Over the past few years, hemp-derived products like CBD pain relief rubs have been gaining popularity in the alternative medicine spheres. However, the FDA still hasn’t approved widespread use and commercial sale of CBD products within the United States. Their major concerns regarding CBD tend to focus on the lack of current research and the resulting unclarity regarding different dosages and application methods. Since research is still in its infancy, the effects of long-term CBD usage are also unknown.

But, due to six big reasons, the FDA is considering changing its CBD policy in addition to other hemp products.

1. Public push and interest

As consumers are going more natural and becoming distrustful of Big Pharma, CBD products are providing welcomed treatment alternatives for pain, inflammation, anxiety, stress, and even epilepsy. Each month, there are hundreds of searches on google for the “best hemp oil for pain.”

The growing interest among consumers and their vocality regarding lacking FDA structure for CBD products have pushed the FDA to seriously look into regulation.


2. Federal movements and support

Over the past year, the federal government has expressed interest in CBD-friendly policies. For example, the 2018 Farm Bill and consequent 2019 amendment supported by Kentucky Senator Mitch McConnel have provided hemp farmers with legal protection.

As the federal government begins to change its view regarding hemp and its derivatives, like CBD, the FDA is feeling additional pressure. After all, regulations should be in place before CBD is free in the American market.

3. Legal distinction between hemp and marijuana

The 2018 Farm Bill made a huge step when it comes to the legal understanding and classification of hemp products. It legally differentiated hemp from marijuana by setting an allowable limit of THC, the psychoactive compound found in some cannabis strains.

Therefore, hemp is no longer regulated as a controlled substance, which caused some hemp growers and companies to start promoting CBD products. But the FDA still currently holds power over CBD, although they have not yet taken action against companies or businesses that offer CBD-infused products like CBD pain relief rubs.

This legal differentiation speaks for the change in government opinion about products stemming from cannabis and could be a good indicator of an FDA policy change.

4. Growing understanding that not all cannabinoids are the same

Speaking of THC, the federal government, as well as the American public, have begun to understand that not all cannabinoids are the same. In a single cannabis plant, 100 different cannabinoids interact differently with the human body.

Knowing that various cannabinoids can be extracted and utilized differently should give the FDA the sound of mind that while some products are not fit for medical use, some, like CBD, is.

5. Studies have uncovered possible positive health benefits

Although studies about cannabis, CBD, and other cannabinoids are just emerging, they seem to share positive indicators when it comes to health benefits.

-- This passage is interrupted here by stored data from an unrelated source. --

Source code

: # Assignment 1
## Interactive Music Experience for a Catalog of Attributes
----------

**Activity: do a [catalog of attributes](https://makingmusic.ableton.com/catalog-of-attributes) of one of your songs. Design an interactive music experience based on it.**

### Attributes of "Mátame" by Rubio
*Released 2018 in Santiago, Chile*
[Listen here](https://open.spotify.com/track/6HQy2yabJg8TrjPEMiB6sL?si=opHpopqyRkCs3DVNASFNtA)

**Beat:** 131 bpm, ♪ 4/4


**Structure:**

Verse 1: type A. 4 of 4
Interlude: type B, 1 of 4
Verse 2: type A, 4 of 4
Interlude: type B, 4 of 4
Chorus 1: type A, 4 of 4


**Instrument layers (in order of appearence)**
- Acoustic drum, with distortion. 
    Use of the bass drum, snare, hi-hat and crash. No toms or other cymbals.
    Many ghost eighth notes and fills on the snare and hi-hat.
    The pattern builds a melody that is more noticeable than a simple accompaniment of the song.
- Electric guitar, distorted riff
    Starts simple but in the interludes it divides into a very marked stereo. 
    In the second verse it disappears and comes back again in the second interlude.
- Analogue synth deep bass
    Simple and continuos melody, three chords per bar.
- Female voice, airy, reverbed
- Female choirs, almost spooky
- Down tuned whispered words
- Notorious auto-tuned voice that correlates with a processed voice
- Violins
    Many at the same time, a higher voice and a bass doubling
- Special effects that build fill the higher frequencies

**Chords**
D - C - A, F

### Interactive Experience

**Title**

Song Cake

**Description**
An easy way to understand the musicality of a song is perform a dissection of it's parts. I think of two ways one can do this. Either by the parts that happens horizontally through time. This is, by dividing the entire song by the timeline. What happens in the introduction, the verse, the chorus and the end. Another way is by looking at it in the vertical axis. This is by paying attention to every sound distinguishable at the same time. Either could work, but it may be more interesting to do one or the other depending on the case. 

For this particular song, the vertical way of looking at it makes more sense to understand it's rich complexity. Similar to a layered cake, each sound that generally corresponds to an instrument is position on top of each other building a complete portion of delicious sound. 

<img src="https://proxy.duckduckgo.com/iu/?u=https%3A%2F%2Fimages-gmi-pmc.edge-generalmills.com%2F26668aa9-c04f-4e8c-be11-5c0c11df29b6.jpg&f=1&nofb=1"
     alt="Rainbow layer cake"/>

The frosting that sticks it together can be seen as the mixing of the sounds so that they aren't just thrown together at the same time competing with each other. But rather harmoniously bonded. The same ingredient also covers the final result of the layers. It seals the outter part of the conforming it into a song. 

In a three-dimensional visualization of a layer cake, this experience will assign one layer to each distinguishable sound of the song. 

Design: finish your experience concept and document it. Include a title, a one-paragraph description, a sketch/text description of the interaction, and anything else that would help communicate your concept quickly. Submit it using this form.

Before the FDA makes their final guidelines about CBD, we can expect the push for more medical studies regarding the possible benefits and drawbacks of CBD use, whether it be CBD oil for pain management or mental disorders like depression.

6. FDA approval of “Epidiolex” the Epilepsy drug for children

FDA approval of “Epidiolex” the Epilepsy drug for children

Finally, the FDA has been entertaining the idea of opening the floodgates of the American market for CBD following their approval of Epidiolex, which treats two rare forms of epilepsy prevalent in children. This drug contains a much higher doses of CBD than what would be available on the market, so a doctor’s prescription is necessary.
This could suggest that if the FDA is willing to approve such a high dosage for children, a general approval for weaker CBD oil for widespread use could be on the horizon.

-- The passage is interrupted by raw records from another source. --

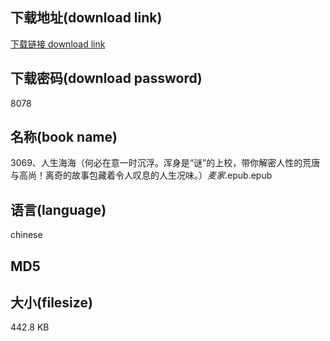 ## 下载地址(download link)
[下载链接 download link](https://tutu365.netlify.app/?s=3069%E3%80%81%E4%BA%BA%E7%94%9F%E6%B5%B7%E6%B5%B7%EF%BC%88%E4%BD%95%E5%BF%85%E5%9C%A8%E6%84%8F%E4%B8%80%E6%97%B6%E6%B2%89%E6%B5%AE%E3%80%82%E6%B5%91%E8%BA%AB%E6%98%AF%E2%80%9C%E8%B0%9C%E2%80%9D%E7%9A%84%E4%B8%8A%E6%A0%A1%EF%BC%8C%E5%B8%A6%E4%BD%A0%E8%A7%A3%E5%AF%86%E4%BA%BA%E6%80%A7%E7%9A%84%E8%8D%92%E5%94%90%E4%B8%8E%E9%AB%98%E5%B0%9A%EF%BC%81%E7%A6%BB%E5%A5%87%E7%9A%84%E6%95%85%E4%BA%8B%E5%8C%85%E8%97%8F%E7%9D%80%E4%BB%A4%E4%BA%BA%E5%8F%B9%E6%81%AF%E7%9A%84%E4%BA%BA%E7%94%9F%E5%86%B5%E5%91%B3%E3%80%82%EF%BC%89_%E9%BA%A6%E5%AE%B6_.epub)

## 下载密码(download password)
8078

## 名称(book name)
3069、人生海海（何必在意一时沉浮。浑身是“谜”的上校，带你解密人性的荒唐与高尚！离奇的故事包藏着令人叹息的人生况味。）_麦家_.epub.epub

## 语言(language)
chinese

## MD5


## 大小(filesize)
442.8 KB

However, clinical trials did uncover some negative side effects, including lethargy and possible liver injury, which solidifies the need for more scientific studies into CBD and its potential effects.

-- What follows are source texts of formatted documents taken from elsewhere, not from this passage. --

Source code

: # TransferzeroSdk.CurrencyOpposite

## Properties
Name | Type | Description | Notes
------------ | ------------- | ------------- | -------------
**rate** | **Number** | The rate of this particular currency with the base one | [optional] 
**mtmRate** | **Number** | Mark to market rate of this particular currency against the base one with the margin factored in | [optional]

The FDA has made its first major step towards regulation and setting forth guidelines for both consumers and providers by hosting a series of public hearings regarding CBD. As the hearings continue, and more studies shed light on the effectiveness of CBD, we will gain a better idea of what possible CBD FDA policies will look like.

Until then, it is imperative to conduct your own research when it comes to CBD products and making informed decisions when it comes to your health and body.